By Cécile Van de Velde and Julie Richard

Mafalda: A long story

Her name is Mafalda the West and she’s a converted Westfalia van, equipped with a mobile radio studio. She just got to Saint-Anne des Monts, on the Gaspé Peninsula, the first stop of a travelling survey of young people and their social anger. For a whole year—pandemic permitting—she’ll travel throughout rural and urban Quebec and Ontario to hear the voices of young people away from education and employment.

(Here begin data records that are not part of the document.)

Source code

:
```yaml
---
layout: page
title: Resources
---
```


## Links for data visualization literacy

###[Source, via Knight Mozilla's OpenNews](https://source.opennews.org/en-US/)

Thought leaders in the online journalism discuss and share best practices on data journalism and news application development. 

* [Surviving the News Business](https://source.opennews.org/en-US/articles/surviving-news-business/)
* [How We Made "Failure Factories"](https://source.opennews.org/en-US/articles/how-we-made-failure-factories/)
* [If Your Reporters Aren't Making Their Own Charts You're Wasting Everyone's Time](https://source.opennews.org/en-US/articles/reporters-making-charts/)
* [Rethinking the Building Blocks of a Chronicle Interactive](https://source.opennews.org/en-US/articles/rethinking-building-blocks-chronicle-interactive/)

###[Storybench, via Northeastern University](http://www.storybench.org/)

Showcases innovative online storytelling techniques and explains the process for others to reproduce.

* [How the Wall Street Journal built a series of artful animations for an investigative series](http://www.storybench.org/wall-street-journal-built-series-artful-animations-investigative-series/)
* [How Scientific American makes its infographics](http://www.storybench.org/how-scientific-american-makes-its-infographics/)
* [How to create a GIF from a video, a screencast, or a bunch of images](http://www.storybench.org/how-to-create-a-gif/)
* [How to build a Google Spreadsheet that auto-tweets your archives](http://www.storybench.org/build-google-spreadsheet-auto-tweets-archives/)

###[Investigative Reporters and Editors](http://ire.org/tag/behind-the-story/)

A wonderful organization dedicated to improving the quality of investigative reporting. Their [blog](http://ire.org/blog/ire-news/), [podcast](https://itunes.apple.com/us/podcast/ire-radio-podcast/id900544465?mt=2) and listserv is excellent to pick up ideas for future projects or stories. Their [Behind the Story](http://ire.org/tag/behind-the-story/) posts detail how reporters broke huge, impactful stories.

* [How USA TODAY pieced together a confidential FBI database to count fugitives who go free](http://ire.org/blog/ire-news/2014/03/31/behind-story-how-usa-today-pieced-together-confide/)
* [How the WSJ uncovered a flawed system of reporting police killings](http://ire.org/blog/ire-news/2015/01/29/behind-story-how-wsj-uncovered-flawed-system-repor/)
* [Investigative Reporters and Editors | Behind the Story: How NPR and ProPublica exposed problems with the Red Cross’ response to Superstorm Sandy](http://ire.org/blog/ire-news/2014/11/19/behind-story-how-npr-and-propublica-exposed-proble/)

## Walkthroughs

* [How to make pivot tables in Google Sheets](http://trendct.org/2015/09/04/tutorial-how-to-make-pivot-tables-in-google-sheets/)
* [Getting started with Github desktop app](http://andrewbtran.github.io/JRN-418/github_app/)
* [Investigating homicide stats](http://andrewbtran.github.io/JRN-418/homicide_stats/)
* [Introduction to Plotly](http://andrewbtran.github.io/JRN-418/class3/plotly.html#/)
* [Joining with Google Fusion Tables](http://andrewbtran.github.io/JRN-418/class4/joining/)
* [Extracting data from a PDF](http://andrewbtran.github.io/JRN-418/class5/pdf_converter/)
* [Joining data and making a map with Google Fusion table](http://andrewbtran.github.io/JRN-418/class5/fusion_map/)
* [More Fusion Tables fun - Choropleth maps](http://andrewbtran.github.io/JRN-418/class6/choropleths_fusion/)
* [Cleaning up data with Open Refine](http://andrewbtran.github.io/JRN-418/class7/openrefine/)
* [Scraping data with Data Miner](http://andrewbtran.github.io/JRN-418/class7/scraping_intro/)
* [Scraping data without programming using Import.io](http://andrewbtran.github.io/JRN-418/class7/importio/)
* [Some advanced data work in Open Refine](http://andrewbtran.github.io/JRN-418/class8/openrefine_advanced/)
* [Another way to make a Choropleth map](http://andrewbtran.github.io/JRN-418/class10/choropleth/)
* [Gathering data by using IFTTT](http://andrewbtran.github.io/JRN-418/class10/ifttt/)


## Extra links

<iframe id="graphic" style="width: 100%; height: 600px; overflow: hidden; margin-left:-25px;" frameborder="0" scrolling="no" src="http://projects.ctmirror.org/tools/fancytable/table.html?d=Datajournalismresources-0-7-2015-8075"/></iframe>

This citizen endeavour began its work with young people in 2010. Inspired by the Wapikoni Mobile, led by filmmaker Manon Barbeau, Malfalda the West was launched by a team spearheaded by Julie Richard, who is currently writing her doctoral thesis on the political participation of rural young people.  Julie was then the coordinator of a community organization dedicated to youth development in the Charlevoix, a region east of Québec City. The van took the team out into the street, making it possible to meet young people who typically had little access to social services. The project sought to offer these youth a voice and promote their social and community involvement by proposing different means of expression, particularly radio. In partnership with several youth organizations and the health and social services network in the Charlevoix, Mafalda the West was involved in multiple local development projects until 2015.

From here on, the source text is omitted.